La disciplina sulla durata minima del contratto è contenuta nell’art. 27 della Legge n. 392/1978, in base alla quale questa è di:
6+6 anni in caso di locazioni di immobili adibiti ad attività industriali, commerciali, artigianali e di qualsiasi attività di lavoro autonomo;
9+9 anni in caso di locazioni di immobili adibiti ad attività alberghiera o all’esercizio di imprese assimilate ai sensi dell’art. 1786 c.c. o all’esercizio di attività teatrali.
Per quanto riguarda, invece, la durata massima, ai sensi dell’art. 1573 c.c. questa è stabilita nel limite di 30 anni; nel caso in cui la locazione è stipulata per un periodo più lungo o in perpetuo, essa è ridotta ex lege al predetto termine trentennale.
La determinazione del canone è libera, con l’unico limite costituito dal suo aggiornamento. Infatti, a norma dell’art. 32 della L. 392/78, le parti possono convenire che il canone di locazione sia aggiornato annualmente, su richiesta del locatore, nella misura del 75% delle variazioni accertate dall’ISTAT dell’indice dei prezzi al consumo per le famiglie di operai e impiegati.
Al conduttore dell’immobile, la normativa riconosce la facoltà di recesso anticipato nelle seguenti casistiche:
a) Quando siano le parti ad aver introdotto convenzionalmente (recesso convenzionale) tale possibilità. Il recesso avviene in qualsiasi comunicazione al locatore mediante avviso con lettera raccomandata almeno 6 mesi prima della data in cui il recesso deve avere esecuzione;
b) Qualora ricorrano gravi motivi (recesso legale), con preavviso di almeno 6 mesi da comunicarsi con lettera raccomandata.
Per gravi motivi s’intendono fatti involontari, imprevedibili e sopravvenuti alla costituzione del rapporto ed essere tali da rendere eccessivamente gravosa per il conduttore la prosecuzione del contratto di locazione ovvero consistere in un sopravvenuto squilibrio tra le prestazioni originarie, tali da incidere significativamente sull’andamento dell’azienda.
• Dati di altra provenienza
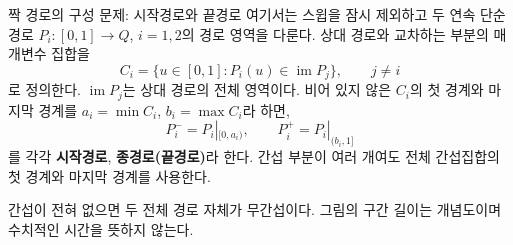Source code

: \begin{frame}{짝 경로의 구성 문제: 시작경로와 끝경로}
\small
여기서는 스윕을 잠시 제외하고 두 연속 단순 경로 $P_i:[0,1]\to Q$,
$i=1,2$의 경로 영역을 다룬다. 상대 경로와 교차하는 부분의 매개변수 집합을
\begin{equation}
 C_i=\{u\in[0,1]:P_i(u)\in\operatorname{im}P_j\},\qquad j\ne i
 \tag{27}
\end{equation}
로 정의한다. $\operatorname{im}P_j$는 상대 경로의 전체 영역이다.
비어 있지 않은 $C_i$의 첫 경계와 마지막 경계를 $a_i=\min C_i$,
$b_i=\max C_i$라 하면,
\begin{equation}
 P_i^-=P_i|_{[0,a_i)},\qquad P_i^+=P_i|_{(b_i,1]}
 \tag{28}
\end{equation}
를 각각 \textbf{시작경로}, \textbf{종경로(끝경로)}라 한다.
간섭 부분이 여러 개여도 전체 간섭집합의 첫 경계와 마지막 경계를 사용한다.
\begin{center}\end{center}
\footnotesize 간섭이 전혀 없으면 두 전체 경로 자체가 무간섭이다.
그림의 구간 길이는 개념도이며 수치적인 시간을 뜻하지 않는다.
\end{frame}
In sintesi, come spiegato dalla giurisprudenza (si vedano, ad esempio, Cass. 12.11.2003 n. 17042, Cass. 17.1.2012 n. 549 e Cass. 28.2.2019 n. 5803), i gravi motivi devono:
- essere specificati in sede di comunicazione del recesso;
- imprevedibili e sopravvenuti durante il rapporto di locazione;
- non causati dalla volontà del conduttore.